>>>>

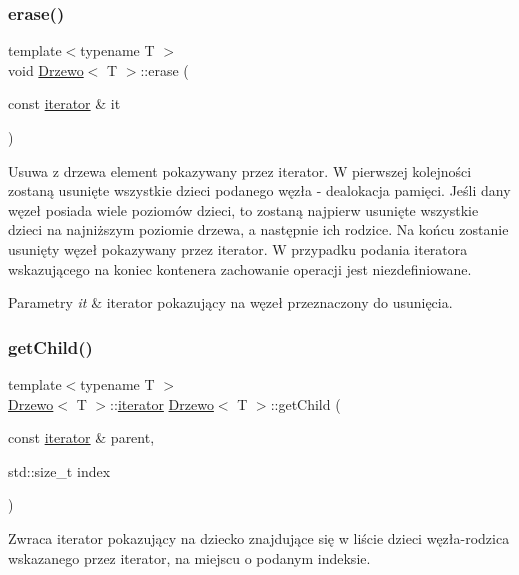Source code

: \subsubsection{\texorpdfstring{erase()}{erase()}}
{\footnotesize\ttfamily template$<$typename T $>$ \\
void \hyperlink{class_drzewo}{Drzewo}$<$ T $>$\+::erase (\begin{DoxyParamCaption}\item[{const \hyperlink{class_drzewo_1_1iterator}{iterator} \&}]{it }\end{DoxyParamCaption})}

Usuwa z drzewa element pokazywany przez iterator. W pierwszej kolejności zostaną usunięte wszystkie dzieci podanego węzła -\/ dealokacja pamięci. Jeśli dany węzeł posiada wiele poziomów dzieci, to zostaną najpierw usunięte wszystkie dzieci na najniższym poziomie drzewa, a następnie ich rodzice. Na końcu zostanie usunięty węzeł pokazywany przez iterator. W przypadku podania iteratora wskazującego na koniec kontenera zachowanie operacji jest niezdefiniowane.


\begin{DoxyParams}{Parametry}
{\em it} & iterator pokazujący na węzeł przeznaczony do usunięcia. \\
\hline
\end{DoxyParams}
\mbox{\label{class_drzewo_ae45271ae9e1b1071d56c87df7eb37cad}} 
\subsubsection{\texorpdfstring{get\+Child()}{getChild()}}
{\footnotesize\ttfamily template$<$typename T $>$ \\
\hyperlink{class_drzewo}{Drzewo}$<$ T $>$\+::\hyperlink{class_drzewo_1_1iterator}{iterator} \hyperlink{class_drzewo}{Drzewo}$<$ T $>$\+::get\+Child (\begin{DoxyParamCaption}\item[{const \hyperlink{class_drzewo_1_1iterator}{iterator} \&}]{parent,  }\item[{std\+::size\+\_\+t}]{index }\end{DoxyParamCaption})\hspace{0.3cm}{\ttfamily [inline]}}

Zwraca iterator pokazujący na dziecko znajdujące się w liście dzieci węzła-\/rodzica wskazanego przez iterator, na miejscu o podanym indeksie.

<<<<

▶ Exercise description
Repeat the listing exactly, minus its pictures.

▶ Result of this exercise
Source code

: \subsubsection{\texorpdfstring{erase()}{erase()}}
{\footnotesize\ttfamily template$<$typename T $>$ \\
void \hyperlink{class_drzewo}{Drzewo}$<$ T $>$\+::erase (\begin{DoxyParamCaption}\item[{const \hyperlink{class_drzewo_1_1iterator}{iterator} \&}]{it }\end{DoxyParamCaption})}

Usuwa z drzewa element pokazywany przez iterator. W pierwszej kolejności zostaną usunięte wszystkie dzieci podanego węzła -\/ dealokacja pamięci. Jeśli dany węzeł posiada wiele poziomów dzieci, to zostaną najpierw usunięte wszystkie dzieci na najniższym poziomie drzewa, a następnie ich rodzice. Na końcu zostanie usunięty węzeł pokazywany przez iterator. W przypadku podania iteratora wskazującego na koniec kontenera zachowanie operacji jest niezdefiniowane.


\begin{DoxyParams}{Parametry}
{\em it} & iterator pokazujący na węzeł przeznaczony do usunięcia. \\
\hline
\end{DoxyParams}
\mbox{\label{class_drzewo_ae45271ae9e1b1071d56c87df7eb37cad}} 
\subsubsection{\texorpdfstring{get\+Child()}{getChild()}}
{\footnotesize\ttfamily template$<$typename T $>$ \\
\hyperlink{class_drzewo}{Drzewo}$<$ T $>$\+::\hyperlink{class_drzewo_1_1iterator}{iterator} \hyperlink{class_drzewo}{Drzewo}$<$ T $>$\+::get\+Child (\begin{DoxyParamCaption}\item[{const \hyperlink{class_drzewo_1_1iterator}{iterator} \&}]{parent,  }\item[{std\+::size\+\_\+t}]{index }\end{DoxyParamCaption})\hspace{0.3cm}{\ttfamily [inline]}}

Zwraca iterator pokazujący na dziecko znajdujące się w liście dzieci węzła-\/rodzica wskazanego przez iterator, na miejscu o podanym indeksie.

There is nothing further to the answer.